|Ph.D Thesis||Department of Chemistry|
|Supervisors:||Prof. Gross Zeev|
|Prof. Aviram Michael|
|Full Thesis text|
The imbalance between the desired production of reactive oxygen/nitrogen species (ROS/RNS) and the capability of biological systems to detoxify excess amounts thereof, a situation called oxidative stress, is involved in the development and progression of many diseases. Oxidation of the cholesterol carriers, low and high density lipoproteins (LDL and HDL, respectively), is a major cause for the development of atherosclerosis, as it increases the pro-atherogenicity of LDL and reduces the anti-atherogenicity of HDL. Consumption of dietary antioxidants is hence advised for preventing the risk of atherosclerosis. Transition-metal complexes of corroles may serve as ROS/RNS decomposition catalysts, as opposed to the sacrificial mode of action of natural antioxidants, and are hence appealing alternatives for the treatment of oxidative stress driven diseases.

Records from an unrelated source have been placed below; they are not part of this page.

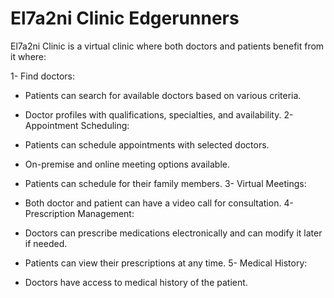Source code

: # El7a2ni Clinic Edgerunners

El7a2ni Clinic is a virtual clinic where both doctors and patients benefit from it where:

1- Find doctors:

- Patients can search for available doctors based on various criteria.
- Doctor profiles with qualifications, specialties, and availability.
  2- Appointment Scheduling:

- Patients can schedule appointments with selected doctors.
- On-premise and online meeting options available.
- Patients can schedule for their family members.
  3- Virtual Meetings:

- Both doctor and patient can have a video call for consultation.
  4- Prescription Management:

- Doctors can prescribe medications electronically and can modify it later if needed.
- Patients can view their prescriptions at any time.
  5- Medical History:

- Doctors have access to medical history of the patient.
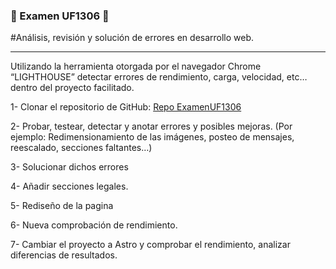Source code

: ### 📃 Examen UF1306 📃

#Análisis, revisión y solución de errores en desarrollo web.
___

Utilizando la herramienta otorgada por el navegador Chrome “LIGHTHOUSE” detectar errores de rendimiento, carga, velocidad, etc… dentro del proyecto facilitado.



1- Clonar el repositorio de GitHub: [Repo ExamenUF1306](https://github.com/Thibor82/uf1306)

2- Probar, testear, detectar y anotar errores y posibles mejoras. (Por ejemplo: Redimensionamiento de las imágenes, posteo de mensajes, reescalado, secciones faltantes…)

3- Solucionar dichos errores

4- Añadir secciones legales.

5- Rediseño de la pagina

6- Nueva comprobación de rendimiento.

7- Cambiar el proyecto a Astro y comprobar el rendimiento, analizar diferencias de resultados.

In this thesis we have discovered that complexes of the bis-sulfonated amphipolar corrole preferably associate to lipoproteins on the expense of all other serum components, thus pointing towards atherosclerosis as an appropriate target for treatment by these corroles. We further found that the iron(III) complex of the bis-sulfonated corrole (1-Fe) binds with very high affinity and selectivity to HDL, and serves as a shield that protects HDL against oxidation and consequential loss of anti-atherogenic properties. On the other hand, the manganese(III) complex of the same corrole 1-Mn increased lipoprotein oxidation, and the non-redox active gallium(III) complex 1-Ga had no effect.
A new detection method we have developed allowed for direct determination of intracellular amounts of 1-Fe. This cellular fraction of the compound served well for protecting macrophage cells against both basal and induced oxidative stress. Despite the negative results regarding lipoprotein oxidation in non-biological media, 1-Mn displayed cellular protection at the same level as 1-Fe. Interestingly, 1-Ga was highly toxic toward the cells. An unexpected discovery is that 1-Fe inhibited cellular cholesterol biosynthesis in macrophages. This is a highly important property, considering that statins, the most prescribed pharmaceuticals for reducing the risk of atherosclerosis, reduce blood cholesterol levels by delaying cellular cholesterol biosynthesis.
Treatment of mice (genetically engineered to develop atherosclerosis) with the various corroles showed that 1-Fe is highly beneficial, 1-Mn is moderately effective, and 1-Ga is non-efficient for reducing atherosclerosis development. The effectiveness of 1-Fe was displayed both in young asymptomatic mice and in aged mice with advanced atherosclerosis. The discoveries of this work pave the way for ongoing regulated preclinical studies that are needed for advancing metallocorroles towards potential drugs for treating cardiovascular diseases.